Il regalo dell’A.S. 2024/25 dai miei carissimi studenti della 1C, che sono rimasti nel cuore per la bravura e la simpatia. Desideravo da tempo l’Aeonium ‘Pink Witch’ e coltivo da oltre 10 anni le specie più comuni come l’Aeonium arboreum, l’ibrido A. ‘Sunburst’, l’A. ‘Kiwi’ super resistente. Ho visto gli esemplari più belli in natura durante il viaggio a Tenerife (Canarie). La scorsa primavera l’ho rinvasata e mi sono emozionato alla visione del vaso personalizzato che la conteneva e vi mostro le foto di seguito.

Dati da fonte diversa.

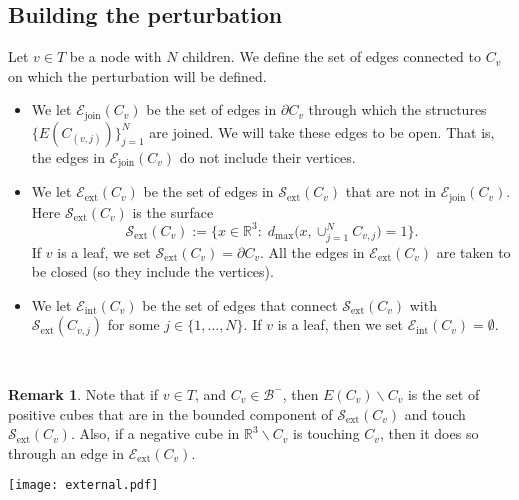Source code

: \documentclass[11pt,reqno]{amsart}
\newcommand{\R}{{\mathbb R}}
\theoremstyle{definition}
\newtheorem{remark}{Remark}
\begin{document}
\subsection{Building the perturbation}\label{S: perturbation}
Let  $v \in T$ be a node with $N$ children. We define the set of edges connected to $C_v$ on which the perturbation will be defined.\smallskip
\begin{itemize}
\item  We let  $\mathcal E_{\text{join}}(C_v)$ be the set of edges  in  $\partial C_v$ through which the structures $\{E( C_{(v,j)})\}_{j=1}^N$ are joined. We will take these edges to be open. That is, the edges in $\mathcal E_{\text{join}}(C_v)$ do not include their vertices.\\
\item We  let
$\mathcal E_{\text{ext}} (C_v)$ be the set of edges in $ \mathcal S_{\text{ext}}(C_v) $ that are not in  $\mathcal E_{\text{join}}(C_v)$. Here $\mathcal S_{\text{ext}} (C_v)$ is the surface
\begin{equation}\label{surface}
 \mathcal S_{\text{ext}} (C_v):=\{ x \in \R^3:\; d_{\text{max}} \big(x,  \cup_{j=1}^NC_{v,j} \big)=1\}.
 \end{equation}  If $v$ is a leaf, we set $\mathcal S_{\text{ext}} (C_v)=\partial C_v$.  All the edges in $\mathcal E_{\text{ext}} (C_v)$ are taken to be closed (so they include the vertices). \\
\item We let  $\mathcal E_{\text{int}}(C_v)$ be the set of edges that connect $ \mathcal S_{\text{ext}} (C_v)$ with $ \mathcal S_{\text{ext}} (C_{v,j})$ for some $j \in \{1, \dots, N\}$. If $v$ is a leaf, then we set $\mathcal E_{\text{int}}(C_v)=\emptyset$.
\end{itemize}\ \smallskip


\begin{remark} Note that if $v \in T$, and $C_v \in \mathcal B^{-}$, then $E(C_v)\backslash C_v$ is the set of positive cubes that are in the bounded component of $ \mathcal S_{\text{ext}} (C_v)$  and touch $\mathcal S_{\text{ext}}(C_v)$.  Also, if a negative cube in $\R^3 \backslash C_v$ is touching $C_v$, then it does so through an edge in $ \mathcal E_{\text{ext}} (C_v)$. \\ \smallskip
\end{remark}

 \begin{center}
\texttt{[image: external.pdf]}
 \end{center}\ \\
\end{document}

Come di consueto condivido i miei consigli di coltivazione e buona giornata, Francesco Diliddo.
Curiosità e consigli per le cure dell’Aeonium ‘Pink Witch’

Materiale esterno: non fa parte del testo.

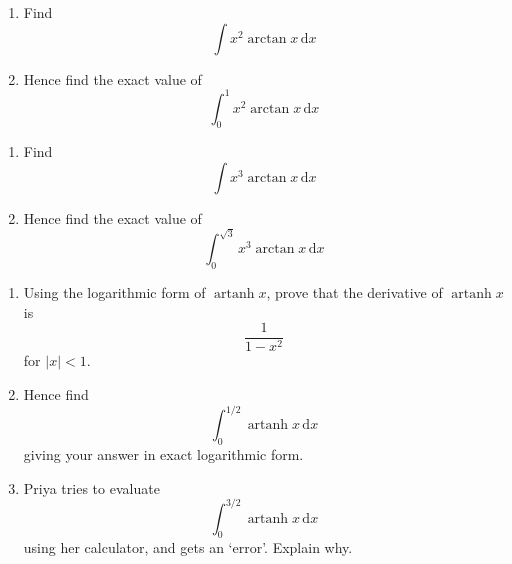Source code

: \documentclass[leqno]{article}
\begin{document}
\begin{enumerate}[
  label=\textbf{\arabic*.},
  leftmargin=*,
  topsep=0pt,
  partopsep=0pt,
  parsep=0pt
]
\newpage

\questionitem

\begin{enumerate}[label=\textbf{(\alph*)}]
  \item Find
  \[
  \int x^2\arctan x\,\mathrm{d}x
  \]
  \item Hence find the exact value of
  \[
  \int_0^1 x^2\arctan x\,\mathrm{d}x
  \]
\end{enumerate}

\newpage

\questionitem

\begin{enumerate}[label=\textbf{(\alph*)}]
  \item Find
  \[
  \int x^3\arctan x\,\mathrm{d}x
  \]
  \item Hence find the exact value of
  \[
  \int_0^{\sqrt{3}} x^3\arctan x\,\mathrm{d}x
  \]
\end{enumerate}

\newpage

\questionitem

\begin{enumerate}[label=\textbf{(\alph*)}]
  \item Using the logarithmic form of $\operatorname{artanh} x$, prove that the derivative of $\operatorname{artanh} x$ is
  \[
  \frac{1}{1-x^2}
  \]
  for $|x|<1$.  \\
  \item Hence find
  \[
  \int_0^{1/2} \operatorname{artanh} x\,\mathrm{d}x
  \]
  giving your answer in exact logarithmic form.  \\
  \item Priya tries to evaluate
  \[
  \int_0^{3/2} \operatorname{artanh} x\,\mathrm{d}x
  \]
  using her calculator, and gets an `error'. Explain why.  \\
\end{enumerate}

\newpage

\questionitem


\end{enumerate}
\end{document}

L’Aeonium ‘Pink Witch‘ è una pianta succulenta ibrida di Aeonium arboreum, molto ricercata dai collezionisti per la colorazione delle foglie.
Il nome ‘Pink Witch’ deriva dalla sua capacità di mutare colore e per mantenere le sue striature rosa, la pianta ha bisogno di molta luce naturale e solo in inverno e primavera può tollerare il sole diretto, che aiuta a intensificare i pigmenti rosati.

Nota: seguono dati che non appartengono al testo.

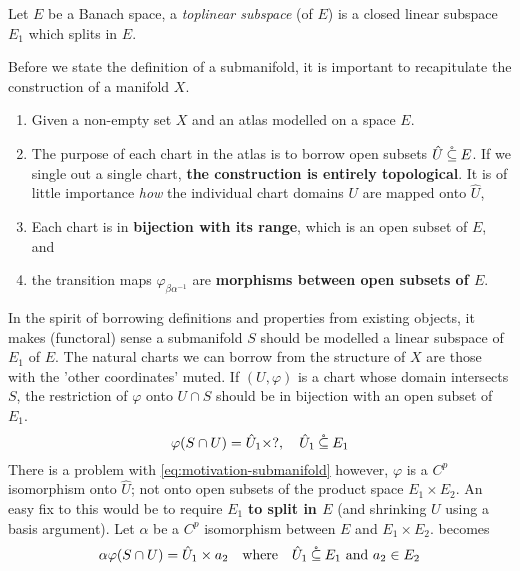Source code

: \documentclass[../main-v2-manifolds.tex]{subfiles}
\begin{document}
\begin{definition}\label{def:toplinear-subspace}
    Let $E$ be a Banach space, a \emph{toplinear subspace} (of $E$) is a closed linear subspace $E_1$ which splits in $E$.
\end{definition}

%
%
Before we state the definition of a submanifold, it is important to recapitulate the construction of a manifold $X$.
\begin{enumerate}
    \item Given a non-empty set $X$ and an atlas modelled on a space $E$.
    \item The purpose of each chart in the atlas is to borrow open subsets $\hat{U}\:\mathring{\subseteq}\: E$. If we single out a single chart, \textbf{the construction is entirely topological}. It is of little importance \emph{how} the individual chart domains $U$ are mapped onto $\hat{U}$,
    \item Each chart is in \textbf{bijection with its range}, which is an open subset of $E$, and
    \item the transition maps $\varphi_{\beta\alpha^{-1}}$ are \textbf{morphisms between open subsets of $E$}.
\end{enumerate}
In the spirit of borrowing definitions and properties from existing objects, it makes (functoral) sense a submanifold $S$ should be modelled a linear subspace of $E_1$ of $E$. The natural charts we can borrow from the structure of $X$ are those with the 'other coordinates' muted. If $(U,\varphi)$ is a chart whose domain intersects $S$, the restriction of $\varphi$ onto $U\cap S$ should be in bijection with an open subset of $E_1$. 
\begin{equation}\label{eq:motivation-submanifold}
    \varphi(S\cap U) = \hat{U}_1\times ?,\quad \hat{U}_1\:\mathring{\subseteq}\: E_1
\end{equation}
There is a problem with \cref{eq:motivation-submanifold} however, $\varphi$ is a $C^p$ isomorphism onto $\hat{U}$; not onto open subsets of the product space $E_1\times E_2$. An easy fix to this would be to require $E_1$ \textbf{to split in $E$} (and shrinking $U$ using a basis argument). Let $\alpha$ be a $C^p$ isomorphism between $E$ and $E_1\times E_2$.  becomes
\begin{equation}\label{eq:motivation-submanifold-modified}
    \alpha\varphi(S\cap U) = \hat{U}_1\times a_2\qqtext{where} \hat{U}_1\osub E_1 \text{ and }a_2\in E_2
\end{equation}
\end{document}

In estate, sebbene ami la luce, il sole cocente di luglio e agosto può bruciare le foglie dell’Aeonium ‘Pink Witch’, quindi è meglio spostarla in una posizione in ombra luminosa o con sole filtrato.
La sua caratteristica principale è il ciclo vitale a ritmo invertito: a differenza di molte altre piante, gli Aeonium sono attivi in autunno e inverno, mentre vanno in dormienza estiva. Durante i mesi caldi, le annaffiature devono essere drasticamente ridotte altrimenti si rischiano pericolosi marciumi.
Infatti il nemico numero uno dell’Aeonium ‘Pink Witch’ è il marciume radicale, per questo è consigliata la coltivazione in un substrato estremamente drenante composto da: 50% di terriccio specifico per succulente di buona qualità e 50% di inerti (pomice o lapillo vulcanico). Anche i fori del drenaggio del vaso devono essere generosi e il rinvaso va effettuato preferibilmente all’inizio dell’autunno, quando la pianta riprende il suo ciclo vegetativo.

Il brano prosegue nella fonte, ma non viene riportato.